Pour concrétiser son projet, l'initiateur de l'encyclopédie a réuni une équipe de bénévoles qui ont donné de leur temps afin de donner naissance Marocopédia. "Nous avons réalisé une centaine de documentaires qui s'intéressent à plusieurs volets inconnus de la culture marocaine", nous confie-t-il.

Au fil des rencontres, Issam et son équipe recueillent des témoignages sur l'histoire, les légendes, la culture musicale ainsi que le mode de vie des marocains et les présentent sous forme de web-documentaires d'une dizaine de minutes sur leur plate-forme. "A Ouled Boukhalfa par exemple (un village près de Missour, ndlr), nous avons rencontré un berger qui était en réalité spécialiste de la poésie de la région. Il nous a beaucoup renseigné sur un patrimoine oral dont on connait peu de choses", se remémore Issam Boutrig.

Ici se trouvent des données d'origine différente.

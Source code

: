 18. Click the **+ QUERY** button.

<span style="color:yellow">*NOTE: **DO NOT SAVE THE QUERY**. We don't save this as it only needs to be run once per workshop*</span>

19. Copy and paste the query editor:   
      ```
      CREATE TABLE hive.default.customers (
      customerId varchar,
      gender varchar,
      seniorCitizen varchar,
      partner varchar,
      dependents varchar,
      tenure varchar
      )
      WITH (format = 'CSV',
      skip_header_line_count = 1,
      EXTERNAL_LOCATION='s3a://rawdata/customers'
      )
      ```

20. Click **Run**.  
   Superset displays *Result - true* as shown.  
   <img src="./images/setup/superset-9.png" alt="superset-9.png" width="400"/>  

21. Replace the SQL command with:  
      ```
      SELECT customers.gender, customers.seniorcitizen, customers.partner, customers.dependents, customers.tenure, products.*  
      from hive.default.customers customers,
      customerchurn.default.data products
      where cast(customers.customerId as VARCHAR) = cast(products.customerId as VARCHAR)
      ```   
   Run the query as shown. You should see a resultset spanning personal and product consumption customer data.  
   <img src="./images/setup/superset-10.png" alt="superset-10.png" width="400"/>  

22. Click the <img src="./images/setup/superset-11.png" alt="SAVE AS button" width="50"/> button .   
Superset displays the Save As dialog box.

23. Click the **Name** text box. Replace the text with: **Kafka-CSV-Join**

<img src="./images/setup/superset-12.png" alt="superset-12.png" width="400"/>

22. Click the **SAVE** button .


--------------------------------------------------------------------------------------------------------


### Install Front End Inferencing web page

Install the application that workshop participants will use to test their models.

Un projet ambitieux, mais peu de ressources

Pour faire réussir un projet de cette envergure, la recherche de financements s'imposait. "Nous avons rencontré beaucoup de difficultés pour bénéficier du soutien des institutions marocaines", affirme le fondateur de Marocopédia, non sans amertume, assurant que Microsoft est le seul établissement à leur avoir proposé son aide, en mettant à leur disposition des serveurs gratuits pendant trois ans. "Plusieurs associations sur place nous ont aussi assuré l'hébergement contre la réalisation de vidéos institutionnelles", concède-t-il.

"Nous cherchons des institutions et des fondations qui souhaiteraient nous accompagner sur le long terme."

Car si le projet en est à peine à sa première version, les ambitions sont grandes. "Nous envisageons de publier l'ensemble de nos articles en arabe, français, anglais et amazigh (transcrit en tifinagh, ndlr)", précise Issam Boutrig. Pour la version amazighe, un partenariat pourrait être signé avec l'Institut royal de la culture amazighe (IRCAM). "Mais encore une fois, les démarches sont très longues", regrette notre interlocuteur.

Ce premier jet devrait néanmoins servir de vitrine pour attirer d'éventuels partenaires. "Nous cherchons des institutions et des fondations qui souhaiteraient nous accompagner sur le long terme. Car mettre en place une encyclopédie est un travail de longue haleine", précise Issam Boutrig.

Marocopédia se présente sous forme de carte interactive.

Des projets de développement plein la tête

Le manque de moyens ne semble pas freiner l'ambition de ce trentenaire avide de culture et qui pense déjà à l'élaboration d'une nouvelle version de la plate-forme. "Nous souhaitons lancer une nouvelle version qui inclurait une application mobile ainsi qu'un logiciel interactif à destination des enfants", ambitionne le fondateur de Marocopédia.

"Nous souhaitons que les vidéos que nous avons réalisé touchent le plus de monde possible."

Ce dernier envisage aussi de mettre en place une caravane qui traversera plusieurs villes marocaines, et durant laquelle des documentaires seront projetés pour les enfants. "Nous souhaitons que les vidéos que nous avons réalisé touchent le plus de monde possible", souligne le jeune marocain dont le projet est en lice pour remporter le titre d'"application web de l'année".

Pour l'instant, les indicateurs sont bons car la plate-forme attire de plus en plus de lecteurs et voit son contenu s'enrichir de jour en jour. Quelque 300 définitions ont déjà été publiées sur le site, en plus des 100 vidéos réalisées. Pas moins de 500 membres se sont inscrits sur le réseau qui met en lumière des informations relatives à plus de 50 villes et 30 villages intégrés à la carte interactive.

Mais si Marocopédia se présente comme "la première encyclopédie solidaire du Maroc", d'autres projets similaires ont vu le jour auparavant. Parmi eux, WikiMaroc, un portail collaboratif qui reprend le modèle de Wikipédia et s'intéresse à l'histoire, la société, l'économie, les personnalités marocaines et la littérature.

Alors que Marocopédia mise sur la vidéo, l'image et les cartes interactives pour illustrer les informations, WikiMaroc, qui est édité en français, en anglais et en arabe, se contente pour l'instant du texte.